> **Your instructions**: Go through the listing below and output exactly the line with "Does it even run like this?", the line with "- **Deployment Order**: [Which", and each line between; omit the rest.

> **Material for this exercise**:
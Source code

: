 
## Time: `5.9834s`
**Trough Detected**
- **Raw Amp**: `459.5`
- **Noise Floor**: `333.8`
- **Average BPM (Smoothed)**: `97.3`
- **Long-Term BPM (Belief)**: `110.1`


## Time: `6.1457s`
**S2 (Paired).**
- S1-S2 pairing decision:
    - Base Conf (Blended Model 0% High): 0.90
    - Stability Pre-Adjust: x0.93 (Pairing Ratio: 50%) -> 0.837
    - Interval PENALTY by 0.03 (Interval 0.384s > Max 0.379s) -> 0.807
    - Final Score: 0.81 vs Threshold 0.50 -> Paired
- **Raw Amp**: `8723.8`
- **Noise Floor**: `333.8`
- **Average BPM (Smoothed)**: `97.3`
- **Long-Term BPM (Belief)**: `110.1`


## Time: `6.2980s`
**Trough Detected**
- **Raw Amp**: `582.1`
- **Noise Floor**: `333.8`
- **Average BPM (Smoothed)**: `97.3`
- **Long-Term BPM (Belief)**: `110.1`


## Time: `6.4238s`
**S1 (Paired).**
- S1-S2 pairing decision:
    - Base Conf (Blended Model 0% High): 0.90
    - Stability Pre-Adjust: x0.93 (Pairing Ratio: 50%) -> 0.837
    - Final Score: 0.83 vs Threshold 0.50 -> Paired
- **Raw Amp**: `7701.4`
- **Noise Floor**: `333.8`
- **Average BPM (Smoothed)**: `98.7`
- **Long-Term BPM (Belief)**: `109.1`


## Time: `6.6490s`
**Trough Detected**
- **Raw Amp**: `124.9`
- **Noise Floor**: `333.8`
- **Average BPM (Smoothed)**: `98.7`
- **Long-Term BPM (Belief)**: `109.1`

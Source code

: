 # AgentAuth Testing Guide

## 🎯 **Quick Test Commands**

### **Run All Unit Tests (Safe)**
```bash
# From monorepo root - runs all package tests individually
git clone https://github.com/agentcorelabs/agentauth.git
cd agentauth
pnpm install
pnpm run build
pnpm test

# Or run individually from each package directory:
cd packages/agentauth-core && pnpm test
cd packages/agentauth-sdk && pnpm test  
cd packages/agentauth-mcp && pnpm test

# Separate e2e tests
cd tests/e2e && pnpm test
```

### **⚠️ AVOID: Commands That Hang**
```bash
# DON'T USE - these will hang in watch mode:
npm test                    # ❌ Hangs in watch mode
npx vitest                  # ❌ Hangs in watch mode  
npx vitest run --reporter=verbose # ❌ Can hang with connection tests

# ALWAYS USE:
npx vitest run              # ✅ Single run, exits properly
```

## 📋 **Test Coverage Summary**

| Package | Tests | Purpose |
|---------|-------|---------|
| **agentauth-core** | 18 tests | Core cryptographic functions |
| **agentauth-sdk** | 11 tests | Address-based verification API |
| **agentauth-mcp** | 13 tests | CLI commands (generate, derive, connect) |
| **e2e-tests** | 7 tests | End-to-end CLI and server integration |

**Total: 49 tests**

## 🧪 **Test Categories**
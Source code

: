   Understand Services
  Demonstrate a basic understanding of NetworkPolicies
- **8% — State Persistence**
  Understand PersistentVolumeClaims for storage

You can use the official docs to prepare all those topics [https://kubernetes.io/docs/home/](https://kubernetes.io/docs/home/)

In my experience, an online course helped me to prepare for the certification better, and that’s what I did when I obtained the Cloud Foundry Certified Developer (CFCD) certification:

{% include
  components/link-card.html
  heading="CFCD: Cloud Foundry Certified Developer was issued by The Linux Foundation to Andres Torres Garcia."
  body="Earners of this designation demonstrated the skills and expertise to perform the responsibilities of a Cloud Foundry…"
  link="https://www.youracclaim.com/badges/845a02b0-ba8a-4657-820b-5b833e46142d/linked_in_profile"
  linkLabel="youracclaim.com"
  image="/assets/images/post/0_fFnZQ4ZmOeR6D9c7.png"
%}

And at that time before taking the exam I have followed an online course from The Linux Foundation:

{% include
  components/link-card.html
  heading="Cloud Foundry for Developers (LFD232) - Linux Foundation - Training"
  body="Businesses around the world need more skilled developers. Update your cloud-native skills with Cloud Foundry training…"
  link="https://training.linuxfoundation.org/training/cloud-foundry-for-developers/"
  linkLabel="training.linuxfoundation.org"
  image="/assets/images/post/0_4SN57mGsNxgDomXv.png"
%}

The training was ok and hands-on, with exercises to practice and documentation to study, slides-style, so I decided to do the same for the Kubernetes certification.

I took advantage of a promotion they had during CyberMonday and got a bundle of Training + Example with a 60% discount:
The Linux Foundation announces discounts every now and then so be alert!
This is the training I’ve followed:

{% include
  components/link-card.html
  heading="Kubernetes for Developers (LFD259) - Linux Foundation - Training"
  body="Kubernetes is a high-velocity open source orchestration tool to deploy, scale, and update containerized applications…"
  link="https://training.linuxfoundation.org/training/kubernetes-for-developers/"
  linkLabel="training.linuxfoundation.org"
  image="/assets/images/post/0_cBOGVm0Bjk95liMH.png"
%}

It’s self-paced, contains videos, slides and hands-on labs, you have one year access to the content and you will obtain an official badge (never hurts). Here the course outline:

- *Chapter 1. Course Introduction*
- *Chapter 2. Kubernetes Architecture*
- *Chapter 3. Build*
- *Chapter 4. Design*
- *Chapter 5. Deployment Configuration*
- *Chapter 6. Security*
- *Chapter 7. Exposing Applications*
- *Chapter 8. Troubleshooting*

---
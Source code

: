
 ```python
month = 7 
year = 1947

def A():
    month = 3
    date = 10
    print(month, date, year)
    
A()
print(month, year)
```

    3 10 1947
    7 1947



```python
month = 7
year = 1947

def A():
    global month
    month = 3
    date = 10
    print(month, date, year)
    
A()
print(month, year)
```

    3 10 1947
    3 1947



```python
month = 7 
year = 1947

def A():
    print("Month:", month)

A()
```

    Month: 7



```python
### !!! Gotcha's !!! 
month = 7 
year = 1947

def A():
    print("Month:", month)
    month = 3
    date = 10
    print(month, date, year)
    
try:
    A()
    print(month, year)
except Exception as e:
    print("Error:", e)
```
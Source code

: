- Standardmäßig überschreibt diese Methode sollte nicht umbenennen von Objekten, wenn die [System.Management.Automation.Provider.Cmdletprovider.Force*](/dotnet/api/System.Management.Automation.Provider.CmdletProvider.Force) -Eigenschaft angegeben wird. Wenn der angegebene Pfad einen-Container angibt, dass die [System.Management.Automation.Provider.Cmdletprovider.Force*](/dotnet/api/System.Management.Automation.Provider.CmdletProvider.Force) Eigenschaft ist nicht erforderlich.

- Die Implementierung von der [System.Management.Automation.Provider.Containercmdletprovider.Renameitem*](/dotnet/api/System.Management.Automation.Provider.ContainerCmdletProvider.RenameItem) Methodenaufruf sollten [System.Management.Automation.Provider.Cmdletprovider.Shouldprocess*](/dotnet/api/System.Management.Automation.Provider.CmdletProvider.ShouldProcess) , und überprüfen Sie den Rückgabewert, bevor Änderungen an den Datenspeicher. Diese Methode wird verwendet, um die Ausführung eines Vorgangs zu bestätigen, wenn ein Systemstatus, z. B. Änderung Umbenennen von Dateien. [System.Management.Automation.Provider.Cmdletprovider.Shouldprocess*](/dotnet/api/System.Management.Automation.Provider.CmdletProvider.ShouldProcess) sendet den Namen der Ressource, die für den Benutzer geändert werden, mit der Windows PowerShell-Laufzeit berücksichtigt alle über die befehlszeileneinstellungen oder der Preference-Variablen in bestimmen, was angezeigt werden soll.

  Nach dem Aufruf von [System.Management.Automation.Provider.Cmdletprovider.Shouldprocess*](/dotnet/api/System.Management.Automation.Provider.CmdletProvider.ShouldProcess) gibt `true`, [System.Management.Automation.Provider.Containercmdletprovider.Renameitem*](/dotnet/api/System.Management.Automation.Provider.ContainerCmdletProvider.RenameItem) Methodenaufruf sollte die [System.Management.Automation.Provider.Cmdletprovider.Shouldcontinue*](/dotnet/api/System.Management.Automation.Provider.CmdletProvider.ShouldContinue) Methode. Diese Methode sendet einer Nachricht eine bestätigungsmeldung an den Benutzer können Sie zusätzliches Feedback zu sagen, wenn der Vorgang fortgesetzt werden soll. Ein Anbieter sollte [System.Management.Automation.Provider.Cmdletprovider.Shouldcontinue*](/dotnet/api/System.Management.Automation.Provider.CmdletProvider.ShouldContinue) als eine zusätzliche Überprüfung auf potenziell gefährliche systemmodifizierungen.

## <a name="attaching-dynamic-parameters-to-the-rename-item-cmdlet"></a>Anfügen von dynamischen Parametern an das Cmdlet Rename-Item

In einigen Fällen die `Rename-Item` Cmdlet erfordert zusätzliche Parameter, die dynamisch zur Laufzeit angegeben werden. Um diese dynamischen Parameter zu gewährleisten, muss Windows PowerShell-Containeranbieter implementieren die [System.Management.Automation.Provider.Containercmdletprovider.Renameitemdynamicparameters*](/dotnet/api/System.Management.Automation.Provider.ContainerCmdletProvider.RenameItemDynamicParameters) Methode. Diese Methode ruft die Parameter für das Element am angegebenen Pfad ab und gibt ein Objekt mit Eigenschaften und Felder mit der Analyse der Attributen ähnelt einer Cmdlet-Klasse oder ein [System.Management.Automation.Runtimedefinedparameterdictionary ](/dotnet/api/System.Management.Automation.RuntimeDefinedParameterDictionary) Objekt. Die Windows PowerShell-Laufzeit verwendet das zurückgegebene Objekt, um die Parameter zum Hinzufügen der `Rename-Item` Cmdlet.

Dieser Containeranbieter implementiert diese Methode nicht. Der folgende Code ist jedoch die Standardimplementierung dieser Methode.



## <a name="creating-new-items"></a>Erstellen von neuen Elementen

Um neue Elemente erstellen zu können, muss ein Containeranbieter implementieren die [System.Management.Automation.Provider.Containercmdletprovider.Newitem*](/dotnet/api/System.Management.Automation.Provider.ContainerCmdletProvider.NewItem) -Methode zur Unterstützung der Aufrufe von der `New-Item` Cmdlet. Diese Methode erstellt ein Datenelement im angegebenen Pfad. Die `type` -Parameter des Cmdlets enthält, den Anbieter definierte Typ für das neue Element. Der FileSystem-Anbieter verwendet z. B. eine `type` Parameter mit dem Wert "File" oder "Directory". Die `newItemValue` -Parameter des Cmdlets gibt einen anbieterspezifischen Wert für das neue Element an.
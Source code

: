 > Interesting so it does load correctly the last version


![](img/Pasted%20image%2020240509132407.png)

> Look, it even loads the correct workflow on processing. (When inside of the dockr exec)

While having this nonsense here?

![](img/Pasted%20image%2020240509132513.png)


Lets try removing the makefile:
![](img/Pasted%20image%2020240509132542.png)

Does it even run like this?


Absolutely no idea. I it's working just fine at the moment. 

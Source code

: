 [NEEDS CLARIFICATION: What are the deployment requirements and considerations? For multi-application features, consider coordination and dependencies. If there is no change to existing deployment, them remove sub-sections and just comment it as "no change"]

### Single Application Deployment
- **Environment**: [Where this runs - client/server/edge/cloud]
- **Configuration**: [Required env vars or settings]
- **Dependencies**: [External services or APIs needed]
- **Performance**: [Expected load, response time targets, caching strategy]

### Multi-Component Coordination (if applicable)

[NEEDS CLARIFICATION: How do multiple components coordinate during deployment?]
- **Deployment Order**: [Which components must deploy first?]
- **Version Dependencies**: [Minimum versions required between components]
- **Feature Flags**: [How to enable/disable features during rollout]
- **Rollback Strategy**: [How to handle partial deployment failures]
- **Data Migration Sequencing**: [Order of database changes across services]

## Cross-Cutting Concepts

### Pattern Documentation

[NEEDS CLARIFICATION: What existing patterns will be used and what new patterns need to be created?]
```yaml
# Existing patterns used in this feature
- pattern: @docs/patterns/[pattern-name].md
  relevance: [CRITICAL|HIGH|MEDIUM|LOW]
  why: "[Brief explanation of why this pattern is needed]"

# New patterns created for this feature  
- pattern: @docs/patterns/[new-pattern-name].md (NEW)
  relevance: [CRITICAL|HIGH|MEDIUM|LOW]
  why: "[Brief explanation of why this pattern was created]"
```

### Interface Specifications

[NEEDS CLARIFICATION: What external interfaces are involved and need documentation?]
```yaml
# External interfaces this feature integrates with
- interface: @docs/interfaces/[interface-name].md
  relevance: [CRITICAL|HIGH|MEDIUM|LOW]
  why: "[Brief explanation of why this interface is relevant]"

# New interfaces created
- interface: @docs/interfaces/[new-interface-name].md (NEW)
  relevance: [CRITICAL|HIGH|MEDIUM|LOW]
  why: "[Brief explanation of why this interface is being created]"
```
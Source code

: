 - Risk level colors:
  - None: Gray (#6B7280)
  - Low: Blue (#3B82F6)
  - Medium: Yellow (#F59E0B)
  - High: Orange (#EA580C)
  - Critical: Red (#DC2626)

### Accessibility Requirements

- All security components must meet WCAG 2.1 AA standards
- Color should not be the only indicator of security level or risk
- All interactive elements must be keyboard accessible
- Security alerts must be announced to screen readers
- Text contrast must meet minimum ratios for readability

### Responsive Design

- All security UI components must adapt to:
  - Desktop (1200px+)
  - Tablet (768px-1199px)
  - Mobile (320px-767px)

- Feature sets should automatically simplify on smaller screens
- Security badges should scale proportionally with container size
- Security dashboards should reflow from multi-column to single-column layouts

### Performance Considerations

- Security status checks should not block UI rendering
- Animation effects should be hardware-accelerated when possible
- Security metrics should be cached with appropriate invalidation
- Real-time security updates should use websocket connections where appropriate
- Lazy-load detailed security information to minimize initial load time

> **Solution for this problem**:
Does it even run like this?


Absolutely no idea. I it's working just fine at the moment. 

Source code

: [NEEDS CLARIFICATION: What are the deployment requirements and considerations? For multi-application features, consider coordination and dependencies. If there is no change to existing deployment, them remove sub-sections and just comment it as "no change"]

### Single Application Deployment
- **Environment**: [Where this runs - client/server/edge/cloud]
- **Configuration**: [Required env vars or settings]
- **Dependencies**: [External services or APIs needed]
- **Performance**: [Expected load, response time targets, caching strategy]

### Multi-Component Coordination (if applicable)

[NEEDS CLARIFICATION: How do multiple components coordinate during deployment?]
- **Deployment Order**: [Which components must deploy first?]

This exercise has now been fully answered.